• _Data in this exercise_:
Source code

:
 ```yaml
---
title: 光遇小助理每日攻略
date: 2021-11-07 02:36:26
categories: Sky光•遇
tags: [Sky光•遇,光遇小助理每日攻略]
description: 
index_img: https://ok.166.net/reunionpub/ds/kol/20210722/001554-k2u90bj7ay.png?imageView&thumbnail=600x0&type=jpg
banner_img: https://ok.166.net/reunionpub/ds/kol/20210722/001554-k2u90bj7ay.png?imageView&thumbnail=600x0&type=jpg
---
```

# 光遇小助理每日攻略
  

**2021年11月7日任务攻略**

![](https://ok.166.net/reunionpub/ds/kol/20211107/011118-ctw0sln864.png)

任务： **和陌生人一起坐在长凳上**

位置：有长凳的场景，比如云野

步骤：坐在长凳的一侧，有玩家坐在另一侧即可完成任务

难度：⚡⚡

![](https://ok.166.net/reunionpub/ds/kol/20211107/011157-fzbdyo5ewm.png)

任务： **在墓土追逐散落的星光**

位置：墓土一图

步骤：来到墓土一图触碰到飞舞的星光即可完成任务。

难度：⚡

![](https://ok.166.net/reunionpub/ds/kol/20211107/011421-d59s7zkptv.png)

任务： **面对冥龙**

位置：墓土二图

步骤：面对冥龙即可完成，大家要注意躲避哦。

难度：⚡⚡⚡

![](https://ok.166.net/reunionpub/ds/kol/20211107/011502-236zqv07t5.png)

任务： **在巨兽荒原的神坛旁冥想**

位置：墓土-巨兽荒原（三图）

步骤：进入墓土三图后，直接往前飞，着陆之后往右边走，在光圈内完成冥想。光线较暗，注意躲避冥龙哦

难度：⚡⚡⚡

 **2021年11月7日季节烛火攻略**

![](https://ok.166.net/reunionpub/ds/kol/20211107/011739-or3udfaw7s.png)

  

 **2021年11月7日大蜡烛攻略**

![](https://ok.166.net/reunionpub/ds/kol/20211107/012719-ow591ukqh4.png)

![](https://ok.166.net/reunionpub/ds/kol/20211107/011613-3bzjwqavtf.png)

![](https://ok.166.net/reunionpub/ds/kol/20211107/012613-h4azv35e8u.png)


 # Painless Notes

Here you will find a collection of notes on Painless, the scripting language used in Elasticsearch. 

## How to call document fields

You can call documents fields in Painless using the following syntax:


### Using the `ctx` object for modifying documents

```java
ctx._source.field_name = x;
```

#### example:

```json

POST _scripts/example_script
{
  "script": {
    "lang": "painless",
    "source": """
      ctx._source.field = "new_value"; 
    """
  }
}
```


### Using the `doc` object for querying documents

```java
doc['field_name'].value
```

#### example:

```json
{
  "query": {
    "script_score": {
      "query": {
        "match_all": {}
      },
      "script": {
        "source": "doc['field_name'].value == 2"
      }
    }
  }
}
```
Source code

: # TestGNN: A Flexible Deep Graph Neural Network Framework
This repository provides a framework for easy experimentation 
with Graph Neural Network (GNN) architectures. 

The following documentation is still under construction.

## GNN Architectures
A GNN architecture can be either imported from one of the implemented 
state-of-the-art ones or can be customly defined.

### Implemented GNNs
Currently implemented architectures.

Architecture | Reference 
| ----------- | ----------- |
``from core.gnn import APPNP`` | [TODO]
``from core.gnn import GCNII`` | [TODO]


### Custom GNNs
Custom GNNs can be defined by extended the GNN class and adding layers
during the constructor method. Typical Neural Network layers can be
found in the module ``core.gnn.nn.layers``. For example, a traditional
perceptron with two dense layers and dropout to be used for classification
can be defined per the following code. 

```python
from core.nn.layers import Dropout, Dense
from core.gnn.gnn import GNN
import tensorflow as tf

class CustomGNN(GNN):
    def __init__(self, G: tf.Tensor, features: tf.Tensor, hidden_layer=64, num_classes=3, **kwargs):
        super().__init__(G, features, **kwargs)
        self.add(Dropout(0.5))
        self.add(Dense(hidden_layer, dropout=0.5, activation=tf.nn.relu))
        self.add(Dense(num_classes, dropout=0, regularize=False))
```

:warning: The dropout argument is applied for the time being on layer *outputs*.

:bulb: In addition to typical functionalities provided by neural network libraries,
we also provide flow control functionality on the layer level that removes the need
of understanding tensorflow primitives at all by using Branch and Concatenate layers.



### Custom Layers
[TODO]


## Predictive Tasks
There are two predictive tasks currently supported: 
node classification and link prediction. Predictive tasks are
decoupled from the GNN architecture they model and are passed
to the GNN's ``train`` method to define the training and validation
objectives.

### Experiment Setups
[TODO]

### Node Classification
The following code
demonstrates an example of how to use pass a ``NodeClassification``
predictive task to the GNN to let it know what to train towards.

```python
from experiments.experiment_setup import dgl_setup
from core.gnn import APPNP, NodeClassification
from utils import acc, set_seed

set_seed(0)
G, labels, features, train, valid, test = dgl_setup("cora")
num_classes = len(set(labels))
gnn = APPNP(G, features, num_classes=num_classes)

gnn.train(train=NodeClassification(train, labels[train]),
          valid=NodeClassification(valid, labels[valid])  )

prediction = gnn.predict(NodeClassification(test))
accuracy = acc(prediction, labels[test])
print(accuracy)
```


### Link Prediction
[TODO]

• _Work required_:
Both ends count here. Reproduce exactly the lines from the one containing "during the constructor" through the end of the listing.

• _Output of the task_:
during the constructor method. Typical Neural Network layers can be
found in the module ``core.gnn.nn.layers``. For example, a traditional
perceptron with two dense layers and dropout to be used for classification
can be defined per the following code. 

```python
from core.nn.layers import Dropout, Dense
from core.gnn.gnn import GNN
import tensorflow as tf

class CustomGNN(GNN):
    def __init__(self, G: tf.Tensor, features: tf.Tensor, hidden_layer=64, num_classes=3, **kwargs):
        super().__init__(G, features, **kwargs)
        self.add(Dropout(0.5))
        self.add(Dense(hidden_layer, dropout=0.5, activation=tf.nn.relu))
        self.add(Dense(num_classes, dropout=0, regularize=False))
```

:warning: The dropout argument is applied for the time being on layer *outputs*.

:bulb: In addition to typical functionalities provided by neural network libraries,
we also provide flow control functionality on the layer level that removes the need
of understanding tensorflow primitives at all by using Branch and Concatenate layers.



### Custom Layers
[TODO]


## Predictive Tasks
There are two predictive tasks currently supported: 
node classification and link prediction. Predictive tasks are
decoupled from the GNN architecture they model and are passed
to the GNN's ``train`` method to define the training and validation
objectives.

### Experiment Setups
[TODO]

### Node Classification
The following code
demonstrates an example of how to use pass a ``NodeClassification``
predictive task to the GNN to let it know what to train towards.

```python
from experiments.experiment_setup import dgl_setup
from core.gnn import APPNP, NodeClassification
from utils import acc, set_seed

set_seed(0)
G, labels, features, train, valid, test = dgl_setup("cora")
num_classes = len(set(labels))
gnn = APPNP(G, features, num_classes=num_classes)

gnn.train(train=NodeClassification(train, labels[train]),
          valid=NodeClassification(valid, labels[valid])  )

prediction = gnn.predict(NodeClassification(test))
accuracy = acc(prediction, labels[test])
print(accuracy)
```


### Link Prediction
[TODO]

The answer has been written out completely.